Later went to Darlene Zerches's concert........ it is at the Kallang stadium...... Waha she is power....... can Siong all the way...... summore yesterday already sing once......Jump n jump..... ahhaz...... n then most of the songs r new to us summore...... Aniwayz today is my first time seeing Babara so high..... she jump more then me...... ahhaz.....

After the whole thing ended.....Babara 's mum came n pick her n Clara home, Joyce went along.....then Shaun, Amabel n me walked to the MRT.... waha so tiring... got a drink at Cheers at the MRT.......

Shaun wanted to sit the MRT but it was disrupted around the Toapayoh n Bradel area...... aniwayz me n Amabel set bus....... chatted on sum personal stuff ...... Had fun tokin wif Amabel.......very interesting person.........

Met up wif my mum at 11+++......... reached home at 12........ now chattin wif peepz........ hmmm i had a long day.......=D



J O E| 12:20 AM | Post a Comment


Friday, June 04, 2004
-=| Wad a Akward day...... |=-
yesterday i chatted wif Andrew on MSN till abt 2:30.....had to change my bed sheet n put on a new one....... managed to sleep at 3.........soooooo tired.......
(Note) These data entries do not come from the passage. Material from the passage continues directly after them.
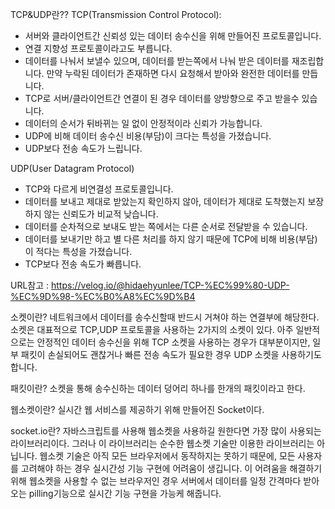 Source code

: TCP&UDP란??
TCP(Transmission Control Protocol):
- 서버와 클라이언트간 신뢰성 있는 데이터 송수신을 위해 만들어진 프로토콜입니다.
- 연결 지향성 프로토콜이라고도 부릅니다.
- 데이터를 나눠서 보낼수 있으며, 데이터를 받는쪽에서 나눠 받은 데이터를 재조립합니다.
  만약 누락된 데이터가 존재하면 다시 요청해서 받아와 완전한 데이터를 만듭니다.
- TCP로 서버/클라이언트간 연결이 된 경우 데이터를 양방향으로 주고 받을수 있습니다.
- 데이터의 순서가 뒤바뀌는 일 없이 안정적이라 신뢰가 가능합니다.
- UDP에 비해 데이터 송수신 비용(부담)이 크다는 특성을 가졌습니다.
- UDP보다 전송 속도가 느립니다.

UDP(User Datagram Protocol)
- TCP와 다르게 비연결성 프로토콜입니다.
- 데이터를 보내고 제대로 받았는지 확인하지 않아, 데이터가 제대로 도착했는지 보장하지 않는 신뢰도가 비교적 낮습니다.
- 데이터를 순차적으로 보내도 받는 쪽에서는 다른 순서로 전달받을 수 있습니다.
- 데이터를 보내기만 하고 별 다른 처리를 하지 않기 때문에 TCP에 비해 비용(부담)이 적다는 특성을 가졌습니다.
- TCP보다 전송 속도가 빠릅니다.

URL참고 : https://velog.io/@hidaehyunlee/TCP-%EC%99%80-UDP-%EC%9D%98-%EC%B0%A8%EC%9D%B4


소켓이란?
네트워크에서 데이터를 송수신할때 반드시 거쳐야 하는 연결부에 해당한다.
소켓은 대표적으로 TCP,UDP 프로토콜을 사용하는 2가지의 소켓이 있다.
아주 일반적으로는 안정적인 데이터 송수신을 위해 TCP 소켓을 사용하는 경우가 대부분이지만, 
일부 패킷이 손실되어도 괜찮거나 빠른 전송 속도가 필요한 경우 UDP 소켓을 사용하기도 합니다.

패킷이란?
소켓을 통해 송수신하는 데이터 덩어리 하나를 한개의 패킷이라고 한다.

웹소켓이란?
실시간 웹 서비스를 제공하기 위해 만들어진 Socket이다.

socket.io란?
자바스크립트를 사용해 웹소켓을 사용하길 원한다면 가장 많이 사용되는 라이브러리이다.
그러나 이 라이브러리는 순수한 웹소켓 기술만 이용한 라이브러리는 아닙니다.
웹소켓 기술은 아직 모든 브라우저에서 동작하지는 못하기 때문에, 모든 사용자를 고려해야 하는 경우 실시간성 기능 구현에 어려움이 생깁니다.
이 어려움을 해결하기 위해 웹소켓을 사용할 수 없는 브라우저인 경우 서버에서 데이터를 일정 간격마다 받아오는 pilling기능으로 실시간 기능 구현을 가능케 해줍니다.
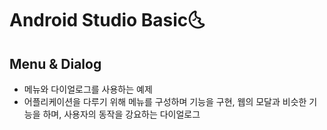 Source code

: # Android Studio Basic:last_quarter_moon_with_face:

## Menu & Dialog

- 메뉴와 다이얼로그를 사용하는 예제
- 어플리케이션을 다루기 위해 메뉴를 구성하며 기능을 구현, 웹의 모달과 비슷한 기능을 하며, 사용자의 동작을 강요하는 다이얼로그

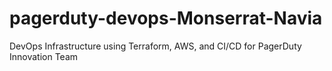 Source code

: # pagerduty-devops-Monserrat-Navia
DevOps Infrastructure using Terraform, AWS, and CI/CD for PagerDuty Innovation Team
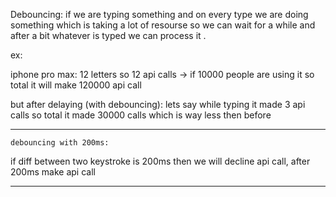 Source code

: Debouncing:
if we are typing something and on every type we are doing something which is taking a lot
of resourse so we can wait for a while and after a bit whatever is typed we can process it .

ex: 

iphone pro max: 12 letters so 12 api calls -> if 10000 people are using it so total it will
make 120000 api call


but after delaying (with debouncing): lets say while typing it made 3 api calls so total 
it made 30000 calls  which is way less then before


_______________________________________________________________________________
    debouncing with 200ms:
if diff between two keystroke is 200ms then we will decline api call,
after 200ms make api call
_______________________________________________________________________________
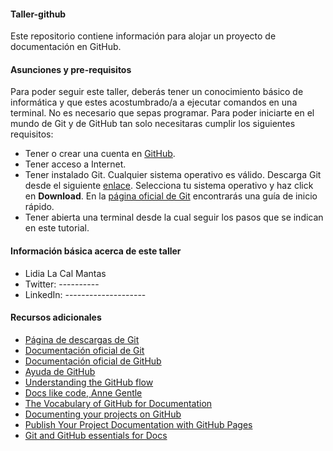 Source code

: #### Taller-github
Este repositorio contiene información para alojar un proyecto de documentación en GitHub.

#### Asunciones y pre-requisitos
Para poder seguir este taller, deberás tener un conocimiento básico de informática y que estes acostumbrado/a a ejecutar comandos en una terminal. No es necesario que sepas programar. Para poder iniciarte en el mundo de Git y de GitHub tan solo necesitaras cumplir los siguientes requisitos:

* Tener o crear una cuenta en [GitHub](https://github.com/join).
* Tener acceso a Internet.
* Tener instalado Git. Cualquier sistema operativo es válido. Descarga Git desde el siguiente [enlace](https://git-scm.com/downloads). Selecciona tu sistema operativo y haz click en **Download**. En la [página oficial de Git](https://git-scm.com/docs) encontrarás una guía de inicio rápido.
* Tener abierta una terminal desde la cual seguir los pasos que se indican en este tutorial.

#### Información básica acerca de este taller
* Lidia La Cal Mantas
* Twitter: ----------
* LinkedIn:  --------------------

#### Recursos adicionales
* [Página de descargas de Git](https://git-scm.com/downloads)
* [Documentación oficial de Git](https://git-scm.com/docs)
* [Documentación oficial de GitHub](https://guides.github.com/)
* [Ayuda de GitHub](https://help.github.com/)
* [Understanding the GitHub flow](https://guides.github.com/introduction/flow/)
* [Docs like code, Anne Gentle](https://www.docslikecode.com/book/)
* [The Vocabulary of GitHub for Documentation](https://www.docslikecode.com/articles/github-for-docs/)
* [Documenting your projects on GitHub](https://guides.github.com/features/wikis/)
* [Publish Your Project Documentation with GitHub Pages](https://github.blog/2016-08-22-publish-your-project-documentation-with-github-pages/)
* [Git and GitHub essentials for Docs](https://docs.microsoft.com/en-us/contribute/git-github-fundamentals)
This morning so happy..... no phones to wake me up..... on the tv n pc...... watched tv n chat on MSN till abt 1pm..... Had to meet my mum in North point..... realised tat there is no more pants 4 me to go out...bcoze i wore them all to work.......sigh......wore the jeans i wore yesterday...... realise a shock of my life....... my hair is very flat..... as if it has been stuck to my head......bcoze i wore a bandana and a cap yesterday.......AHHHH...... rushin 4 time......quickly wear a cap n went out......

Met my mum ..... we wanted to go Delifrance....... so cooincidentaly we saw Trcia n her Yishun JC friendz..... i feel so akward~...... as i looked horrible....... told my mum to go eat sum where else......

We went to the food mall down stairs....... ordered some curry n dipped them wif bread...... wahaz so nice.... the bread like sponge absorbs alot of curry...... when brought into the mouth.... the curry rushes into our mouths......
When we were abtto get up..... there was a boy n a gal waiting 4 our table...... he was wearing the cap in the same way as i am...... the flap of the cap facing the back of our heads......i felt so akward~..... he stared at me like he wants to fight wif me like tat...... then i did this ":p" at him...... then as i walk away..... i moved the position of my cap.......sigh so embarasing..... Seems like wearing a cap is quite a common thing in s'pore huh.....hmmm next time i should stare back......

Went to the nearest GP......to see abt my ear...... it kinda swelled..... the Doc said theres nuthin he can do abt it.....hmmm then we dun need to pay him anythin......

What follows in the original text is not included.